The confirmation, labeled Sales Receipt with PDF ticket attached, issued on April 5 and, curiously, also at 7:09 am PT.

Also, on April 5 at 7:09 am PT, Amtrak issued yet another email moving us out of the Quiet Car on the return trip:

Car 3 – Seats 10A, 10C

Followed by another email also at 7:09 am:

Car 2 Quiet Car – Seats 4F, 4D

I am not making this up.

In the chaos, I failed to record the change of train number and departure time. My bad. But not just me. How can Amtrak explain this turn of events? Wait.

As reported in my previous post, we had a truly remarkable weekend in New York City. We departed our hotel in plenty of time to make what we thought was our 11:00 am train to DC.

When we arrived at the Red Cap station in the Moynihan terminal, we noticed our train number (the original number on which we had been confirmed) was not listed on the departure board. I inquired.

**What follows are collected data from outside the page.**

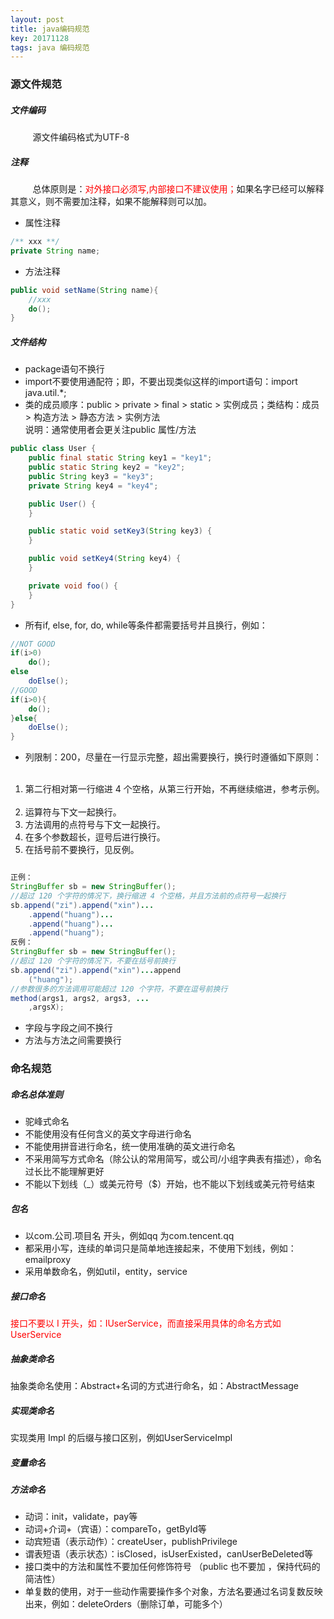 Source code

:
 ```yaml
---
layout: post
title: java编码规范
key: 20171128
tags: java 编码规范
---
```


### <i class="fa fa-rebel fa-1x" aria-hidden="true"></i> 源文件规范
##### <i class="fa fa-star" aria-hidden="true"></i> 文件编码
&nbsp;&nbsp;&nbsp;&nbsp;&nbsp;&nbsp;&nbsp;&nbsp;
源文件编码格式为UTF-8

##### <i class="fa fa-star" aria-hidden="true"></i> 注释
&nbsp;&nbsp;&nbsp;&nbsp;&nbsp;&nbsp;&nbsp;&nbsp;
总体原则是：<font color="red">对外接口必须写,内部接口不建议使用；</font>如果名字已经可以解释其意义，则不需要加注释，如果不能解释则可以加。
+ 属性注释
```java
/** xxx **/
private String name;
```
+ 方法注释
```java
public void setName(String name){
    //xxx
    do();
}
```

##### <i class="fa fa-star" aria-hidden="true"></i> 文件结构
+ package语句不换行
+ import不要使用通配符；即，不要出现类似这样的import语句：import java.util.*;
+ 类的成员顺序：public > private > final > static > 实例成员；类结构：成员 > 构造方法 > 静态方法 > 实例方法<br>
说明：通常使用者会更关注public 属性/方法

```java
public class User {
    public final static String key1 = "key1";
    public static String key2 = "key2";
    public String key3 = "key3";
    private String key4 = "key4";

    public User() {
    }

    public static void setKey3(String key3) {
    }

    public void setKey4(String key4) {
    }

    private void foo() {
    }
}
```
+ 所有if, else, for, do, while等条件都需要括号并且换行，例如：

```java
//NOT GOOD
if(i>0)
    do();
else
	doElse();
//GOOD
if(i>0){
    do();
}else{
    doElse();
}
```
+ 列限制：200，尽量在一行显示完整，超出需要换行，换行时遵循如下原则：
&nbsp;&nbsp;&nbsp;&nbsp;&nbsp;&nbsp;&nbsp;&nbsp;
1. 第二行相对第一行缩进 4 个空格，从第三行开始，不再继续缩进，参考示例。
&nbsp;&nbsp;&nbsp;&nbsp;&nbsp;&nbsp;&nbsp;&nbsp;
2. 运算符与下文一起换行。
&nbsp;&nbsp;&nbsp;&nbsp;&nbsp;&nbsp;&nbsp;&nbsp;
3. 方法调用的点符号与下文一起换行。
&nbsp;&nbsp;&nbsp;&nbsp;&nbsp;&nbsp;&nbsp;&nbsp;
4. 在多个参数超长，逗号后进行换行。
&nbsp;&nbsp;&nbsp;&nbsp;&nbsp;&nbsp;&nbsp;&nbsp;
5. 在括号前不要换行，见反例。

```java

正例：
StringBuffer sb = new StringBuffer();
//超过 120 个字符的情况下，换行缩进 4 个空格，并且方法前的点符号一起换行
sb.append("zi").append("xin")...
    .append("huang")...
    .append("huang")...
    .append("huang");
反例：
StringBuffer sb = new StringBuffer();
//超过 120 个字符的情况下，不要在括号前换行
sb.append("zi").append("xin")...append
    ("huang");
//参数很多的方法调用可能超过 120 个字符，不要在逗号前换行
method(args1, args2, args3, ...
    ,argsX);
```
+ 字段与字段之间不换行
+ 方法与方法之间需要换行

### <i class="fa fa-rebel fa-1x" aria-hidden="true"></i> 命名规范
##### <i class="fa fa-star" aria-hidden="true"></i> 命名总体准则

+ 驼峰式命名
+ 不能使用没有任何含义的英文字母进行命名
+ 不能使用拼音进行命名，统一使用准确的英文进行命名
+ 不采用简写方式命名（除公认的常用简写，或公司/小组字典表有描述），命名过长比不能理解更好
+ 不能以下划线（\_）或美元符号（$）开始，也不能以下划线或美元符号结束

##### <i class="fa fa-star" aria-hidden="true"></i> 包名

+ 以com.公司.项目名 开头，例如qq 为com.tencent.qq
+ 都采用小写，连续的单词只是简单地连接起来，不使用下划线，例如：emailproxy
+ 采用单数命名，例如util，entity，service

##### <i class="fa fa-star" aria-hidden="true"></i> 接口命名
<font color="red">接口不要以 I 开头，如：IUserService，而直接采用具体的命名方式如UserService</font>
##### <i class="fa fa-star" aria-hidden="true"></i> 抽象类命名
抽象类命名使用：Abstract+名词的方式进行命名，如：AbstractMessage
##### <i class="fa fa-star" aria-hidden="true"></i> 实现类命名
实现类用 Impl 的后缀与接口区别，例如UserServiceImpl
##### <i class="fa fa-star" aria-hidden="true"></i> 变量命名
##### <i class="fa fa-star" aria-hidden="true"></i> 方法命名

+ 动词：init，validate，pay等
+ 动词+介词+（宾语）：compareTo，getById等
+ 动宾短语（表示动作）：createUser，publishPrivilege
+ 谓表短语（表示状态）：isClosed，isUserExisted，canUserBeDeleted等
+ 接口类中的方法和属性不要加任何修饰符号 （public 也不要加 ，保持代码的简洁性）
+ 单复数的使用，对于一些动作需要操作多个对象，方法名要通过名词复数反映出来，例如：deleteOrders（删除订单，可能多个）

We were informed that we had the wrong train number and that we were not in the Quiet Car and not seated together!!!!! Neither of us had any record of this change. Fortunately, the Red Cap was very polite and helpful and in a few seconds, using the Amtrak app in my cell phone, was able to change our car assignment to the Quiet Car in adjacent seats.

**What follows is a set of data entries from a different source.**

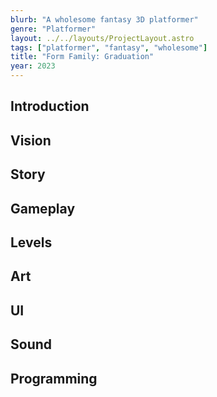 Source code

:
 ```yaml
---
blurb: "A wholesome fantasy 3D platformer"
genre: "Platformer"
layout: ../../layouts/ProjectLayout.astro
tags: ["platformer", "fantasy", "wholesome"]
title: "Form Family: Graduation"
year: 2023
---
```


## Introduction

## Vision

## Story

## Gameplay

## Levels

## Art

## UI

## Sound

## Programming
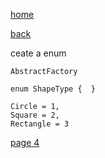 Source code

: [home](./page01.md)

[back](./page02.md)


ceate a enum

```
AbstractFactory
```


```
enum ShapeType {  }
```

```
Circle = 1,
Square = 2,
Rectangle = 3
```


[page 4](./page04.md)
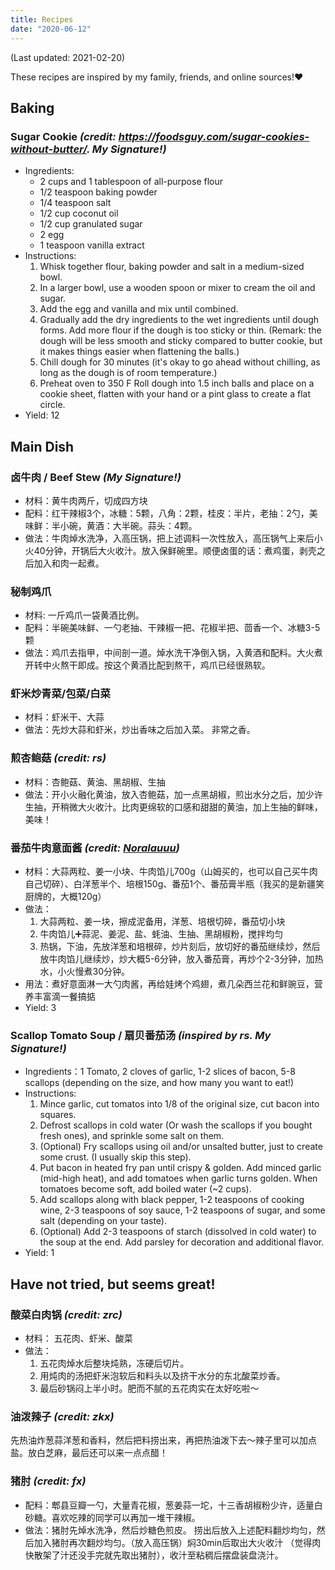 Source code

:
 ```yaml
---
title: Recipes
date: "2020-06-12"
---
```


(Last updated: 2021-02-20)

These recipes are inspired by my family, friends, and online sources!❤

## Baking

### Sugar Cookie *(credit: https://foodsguy.com/sugar-cookies-without-butter/. My Signature!)*

- Ingredients:
  - 2 cups and 1 tablespoon of all-purpose flour
  - 1/2 teaspoon baking powder
  - 1/4 teaspoon salt
  - 1/2 cup coconut oil
  - 1/2 cup granulated sugar
  - 2 egg
  - 1 teaspoon vanilla extract
- Instructions:
  1. Whisk together flour, baking powder and salt in a medium-sized bowl.
  2. In a larger bowl, use a wooden spoon or mixer to cream the oil and sugar.
  3. Add the egg and vanilla and mix until combined.
  4. Gradually add the dry ingredients to the wet ingredients until dough forms. Add more flour if the dough is too sticky or thin. (Remark: the dough will be less smooth and sticky compared to butter cookie, but it makes things easier when flattening the balls.)
  5. Chill dough for 30 minutes (it's okay to go ahead without chilling, as long as the dough is of room temperature.)
  6. Preheat oven to 350 F
  Roll dough into 1.5 inch balls and place on a cookie sheet, flatten with your hand or a pint glass to create a flat circle.
- Yield: 12 


## Main Dish
### 卤牛肉 / Beef Stew *(My Signature!)*
- 材料：黄牛肉两斤，切成四方块  
- 配料：红干辣椒3个，冰糖：5颗，八角：2颗，桂皮：半片，老抽：2勺，美味鲜：半小碗，黄酒：大半碗。蒜头：4颗。  
- 做法：牛肉焯水洗净，入高压锅，把上述调料一次性放入，高压锅气上来后小火40分钟，开锅后大火收汁。放入保鲜碗里。顺便卤蛋的话：煮鸡蛋，剥壳之后加入和肉一起煮。

### 秘制鸡爪
- 材料: 一斤鸡爪一袋黄酒比例。
- 配料：半碗美味鲜、一勺老抽、干辣椒一把、花椒半把、茴香一个、冰糖3-5颗
- 做法：鸡爪去指甲，中间剖一道。焯水洗干净倒入锅，入黄酒和配料。大火煮开转中火熬干即成。按这个黄酒比配到熬干，鸡爪已经很熟软。


### 虾米炒青菜/包菜/白菜
- 材料：虾米干、大蒜
- 做法：先炒大蒜和虾米，炒出香味之后加入菜。 非常之香。

### 煎杏鲍菇 *(credit: rs)*
- 材料：杏鲍菇、黄油、黑胡椒、生抽
- 做法：开小火融化黄油，放入杏鲍菇，加一点黑胡椒，煎出水分之后，加少许生抽，开稍微大火收汁。比肉更绵软的口感和甜甜的黄油，加上生抽的鲜味，美味！


### 番茄牛肉意面酱 *(credit: [Noralauuu](https://www.weibo.com/mesurelau))* 
- 材料：大蒜两粒、姜一小块、牛肉馅儿700g（山姆买的，也可以自己买牛肉自己切碎）、白洋葱半个、培根150g、番茄1个、番茄膏半瓶（我买的是新疆笑厨牌的，大概120g）
- 做法：
  1. 大蒜两粒、姜一块，擦成泥备用，洋葱、培根切碎，番茄切小块
  2. 牛肉馅儿➕蒜泥、姜泥、盐、蚝油、生抽、黑胡椒粉，搅拌均匀
  3. 热锅，下油，先放洋葱和培根碎，炒片刻后，放切好的番茄继续炒，然后放牛肉馅儿继续炒，炒大概5-6分钟，放入番茄膏，再炒个2-3分钟，加热水，小火慢煮30分钟。
- 用法：煮好意面淋一大勺肉酱，再给娃烤个鸡翅，煮几朵西兰花和鲜豌豆，营养丰富滴一餐搞掂
- Yield: 3

### Scallop Tomato Soup / 扇贝番茄汤 *(inspired by rs. My Signature!)*
- Ingredients：1 Tomato, 2 cloves of garlic, 1-2 slices of bacon, 5-8 scallops (depending on the size, and how many you want to eat!)
- Instructions: 
  1. Mince garlic, cut tomatos into 1/8 of the original size, cut bacon into squares.
  2. Defrost scallops in cold water (Or wash the scallops if you bought fresh ones), and sprinkle some salt on them.
  3. (Optional) Fry scallops using oil and/or unsalted butter, just to create some crust. (I usually skip this step).
  4. Put bacon in heated fry pan until crispy & golden. Add minced garlic (mid-high heat), and add tomatoes when garlic turns golden. When tomatoes become soft, add boiled water (~2 cups).
  5. Add scallops along with black pepper, 1-2 teaspoons of cooking wine, 2-3 teaspoons of soy sauce, 1-2 teaspoons of sugar, and some salt (depending on your taste).
  6. (Optional) Add 2-3 teaspoons of starch (dissolved in cold water) to the soup at the end. Add parsley for decoration and additional flavor.
- Yield: 1

## Have not tried, but seems great!
### 酸菜白肉锅 *(credit: zrc)*
- 材料： 五花肉、虾米、酸菜
- 做法：
  1. 五花肉焯水后整块炖熟，冻硬后切片。
  2. 用炖肉的汤把虾米泡软后和料头以及挤干水分的东北酸菜炒香。
  3. 最后砂锅闷上半小时。肥而不腻的五花肉实在太好吃啦～


### 油泼辣子 *(credit: zkx)*
先热油炸葱蒜洋葱和香料，然后把料捞出来，再把热油泼下去～辣子里可以加点盐。放白芝麻，最后还可以来一点点醋！

### 猪肘 *(credit: fx)*
- 配料：郫县豆瓣一勺，大量青花椒，葱姜蒜一坨，十三香胡椒粉少许，适量白砂糖。喜欢吃辣的同学可以再加一堆干辣椒。
- 做法：猪肘先焯水洗净，然后炒糖色煎皮。 捞出后放入上述配料翻炒均匀，然后加入猪肘再次翻炒均匀。（放入高压锅）焖30min后取出大火收汁 （觉得肉快散架了汁还没手完就先取出猪肘），收汁至粘稠后摆盘装盘浇汁。
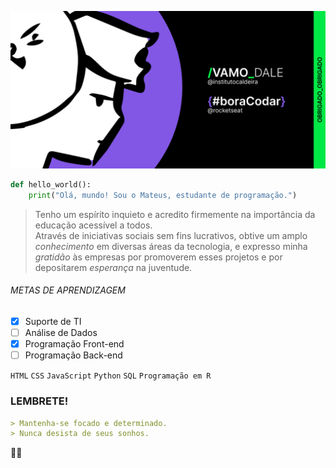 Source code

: ![Imagem de agradecimento para empresas e organizações](github_ambos.png)
```python
def hello_world():
    print("Olá, mundo! Sou o Mateus, estudante de programação.")
```

> Tenho um espírito inquieto e acredito firmemente na importância da educação acessível a todos.<br>
Através de iniciativas sociais sem fins lucrativos, obtive um amplo *conhecimento* em diversas áreas da tecnologia, e expresso minha *gratidão* às empresas por promoverem esses projetos e por depositarem *esperança* na juventude.
###### METAS DE APRENDIZAGEM
- [x] Suporte de TI
- [ ] Análise de Dados
- [x] Programação Front-end
- [ ] Programação Back-end

`HTML` `CSS` `JavaScript` `Python` `SQL` `Programação em R`
### LEMBRETE!

```markdown
> Mantenha-se focado e determinado.
> Nunca desista de seus sonhos.
```
💜💚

So, all’s well that ends well, right?

True enough, I suppose, but how can the above sequence of events be explained or justified? Amtrak’s technology and “self-awareness” of what it is doing seem to be mythologically screwed up. This is not the first time our trains and seats have been changed without being told. It happened on a previous New York trip and, when discovered at the last minute, could not be changed. We ended up traveling in different cars, each seated adjacent to a stranger and not in the Quiet Car.

Amtrak is the only feasible alternative to flying to New York, especially on a holiday weekend when the roads are packed with cars and huge delays are commonplace. Surely this is not the best Amtrak can do. In a real sense Amtrak is a monopoly – at least in the sense that it is the only way to travel to NYC by train. Obviously, there are options – driving, the dreaded airlines (one to two hours taxi/Uber/Lyft ride into the city) but for many of us there is no real choice. Knowing its position in the hearts of many travelers, we would hope Amtrak would be better at its job. It’s not. A mystery.